Data extract Block Start

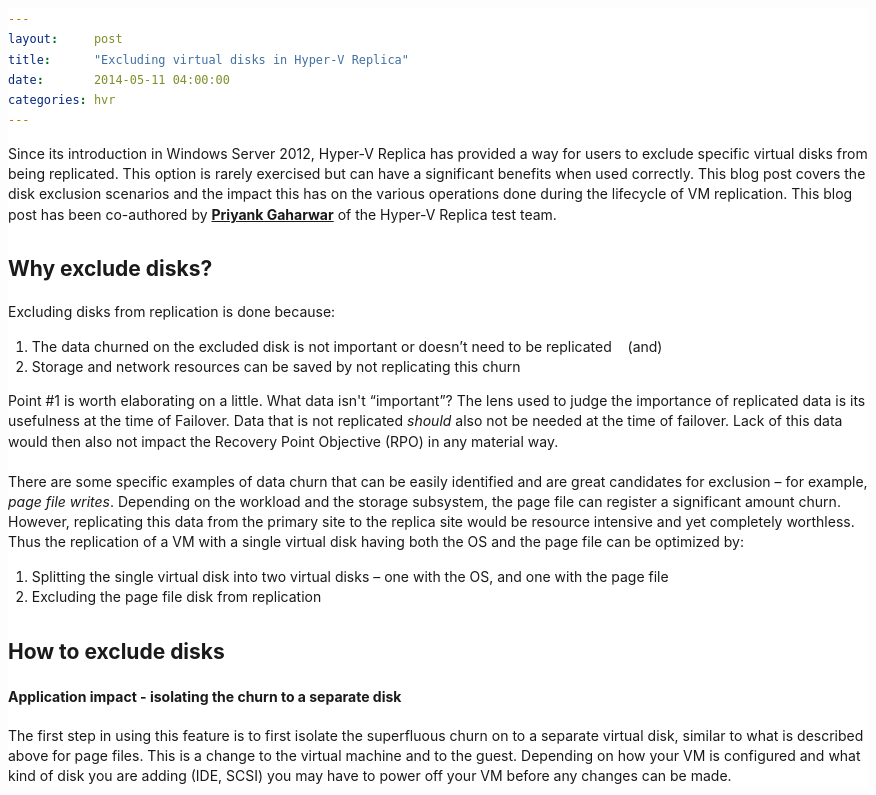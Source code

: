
 ```yaml
---
layout:     post
title:      "Excluding virtual disks in Hyper-V Replica"
date:       2014-05-11 04:00:00
categories: hvr
---
```

Since its introduction in Windows Server 2012, Hyper-V Replica has provided a way for users to exclude specific virtual disks from being replicated. This option is rarely exercised but can have a significant benefits when used correctly. This blog post covers the disk exclusion scenarios and the impact this has on the various operations done during the lifecycle of VM replication. This blog post has been co-authored by [**Priyank Gaharwar**](http://social.technet.microsoft.com/profile/priyank%20gaharwar%20%5Bmsft%5D) of the Hyper-V Replica test team. 

## Why exclude disks?

Excluding disks from replication is done because:

  1. The data churned on the excluded disk is not important or doesn’t need to be replicated    (and) 
  2. Storage and network resources can be saved by not replicating this churn 



Point #1 is worth elaborating on a little. What data isn't “important”? The lens used to judge the importance of replicated data is its usefulness at the time of Failover. Data that is not replicated _should_ also not be needed at the time of failover. Lack of this data would then also not impact the Recovery Point Objective (RPO) in any material way.

#### 

#### 

There are some specific examples of data churn that can be easily identified and are great candidates for exclusion – for example, _page file writes_. Depending on the workload and the storage subsystem, the page file can register a significant amount churn. However, replicating this data from the primary site to the replica site would be resource intensive and yet completely worthless. Thus the replication of a VM with a single virtual disk having both the OS and the page file can be optimized by:

  1. Splitting the single virtual disk into two virtual disks – one with the OS, and one with the page file 
  2. Excluding the page file disk from replication



## How to exclude disks

#### Application impact - isolating the churn to a separate disk

The first step in using this feature is to first isolate the superfluous churn on to a separate virtual disk, similar to what is described above for page files. This is a change to the virtual machine and to the guest. Depending on how your VM is configured and what kind of disk you are adding (IDE, SCSI) you may have to power off your VM before any changes can be made.
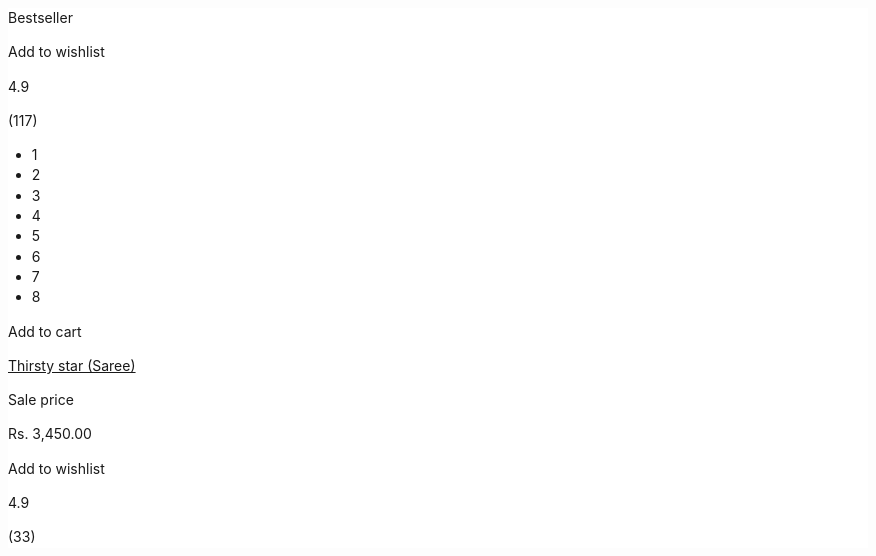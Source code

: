 Bestseller

Add to wishlist

4.9

(117)

[](/products/thirsty-star)

[](/products/thirsty-star)

[](/products/thirsty-star)

[](/products/thirsty-star)

[](/products/thirsty-star)

[](/products/thirsty-star)

[](/products/thirsty-star)

[](/products/thirsty-star)

[](/products/thirsty-star)

- 1
- 2
- 3
- 4
- 5
- 6
- 7
- 8

Add to cart

[Thirsty star (Saree)](/products/thirsty-star)

Sale price

Rs. 3,450.00

Add to wishlist

4.9

(33)

[](/products/raga-abhogi)

[](/products/raga-abhogi)

[](/products/raga-abhogi)

[](/products/raga-abhogi)

[](/products/raga-abhogi)

[](/products/raga-abhogi)

[](/products/raga-abhogi)

[](/products/raga-abhogi)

Data extract Block End

* [Requirement]: The full set of entries should be transcribed exactly, pictures left aside.

* [Problem solution]:
Source code

:
 ```yaml
---
layout:     post
title:      "Excluding virtual disks in Hyper-V Replica"
date:       2014-05-11 04:00:00
categories: hvr
---
```

Since its introduction in Windows Server 2012, Hyper-V Replica has provided a way for users to exclude specific virtual disks from being replicated. This option is rarely exercised but can have a significant benefits when used correctly. This blog post covers the disk exclusion scenarios and the impact this has on the various operations done during the lifecycle of VM replication. This blog post has been co-authored by [**Priyank Gaharwar**](http://social.technet.microsoft.com/profile/priyank%20gaharwar%20%5Bmsft%5D) of the Hyper-V Replica test team. 

## Why exclude disks?

Excluding disks from replication is done because:

  1. The data churned on the excluded disk is not important or doesn’t need to be replicated    (and) 
  2. Storage and network resources can be saved by not replicating this churn 



Point #1 is worth elaborating on a little. What data isn't “important”? The lens used to judge the importance of replicated data is its usefulness at the time of Failover. Data that is not replicated _should_ also not be needed at the time of failover. Lack of this data would then also not impact the Recovery Point Objective (RPO) in any material way.

#### 

#### 

There are some specific examples of data churn that can be easily identified and are great candidates for exclusion – for example, _page file writes_. Depending on the workload and the storage subsystem, the page file can register a significant amount churn. However, replicating this data from the primary site to the replica site would be resource intensive and yet completely worthless. Thus the replication of a VM with a single virtual disk having both the OS and the page file can be optimized by:

  1. Splitting the single virtual disk into two virtual disks – one with the OS, and one with the page file 
  2. Excluding the page file disk from replication



## How to exclude disks

#### Application impact - isolating the churn to a separate disk

The first step in using this feature is to first isolate the superfluous churn on to a separate virtual disk, similar to what is described above for page files. This is a change to the virtual machine and to the guest. Depending on how your VM is configured and what kind of disk you are adding (IDE, SCSI) you may have to power off your VM before any changes can be made.
Source code

: Bestseller

Add to wishlist

4.9

(117)

[](/products/thirsty-star)

[](/products/thirsty-star)

[](/products/thirsty-star)

[](/products/thirsty-star)

[](/products/thirsty-star)

[](/products/thirsty-star)

[](/products/thirsty-star)

[](/products/thirsty-star)

[](/products/thirsty-star)

- 1
- 2
- 3
- 4
- 5
- 6
- 7
- 8

Add to cart

[Thirsty star (Saree)](/products/thirsty-star)

Sale price

Rs. 3,450.00

Add to wishlist

4.9

(33)

[](/products/raga-abhogi)

[](/products/raga-abhogi)

[](/products/raga-abhogi)

[](/products/raga-abhogi)

[](/products/raga-abhogi)

[](/products/raga-abhogi)

[](/products/raga-abhogi)

[](/products/raga-abhogi)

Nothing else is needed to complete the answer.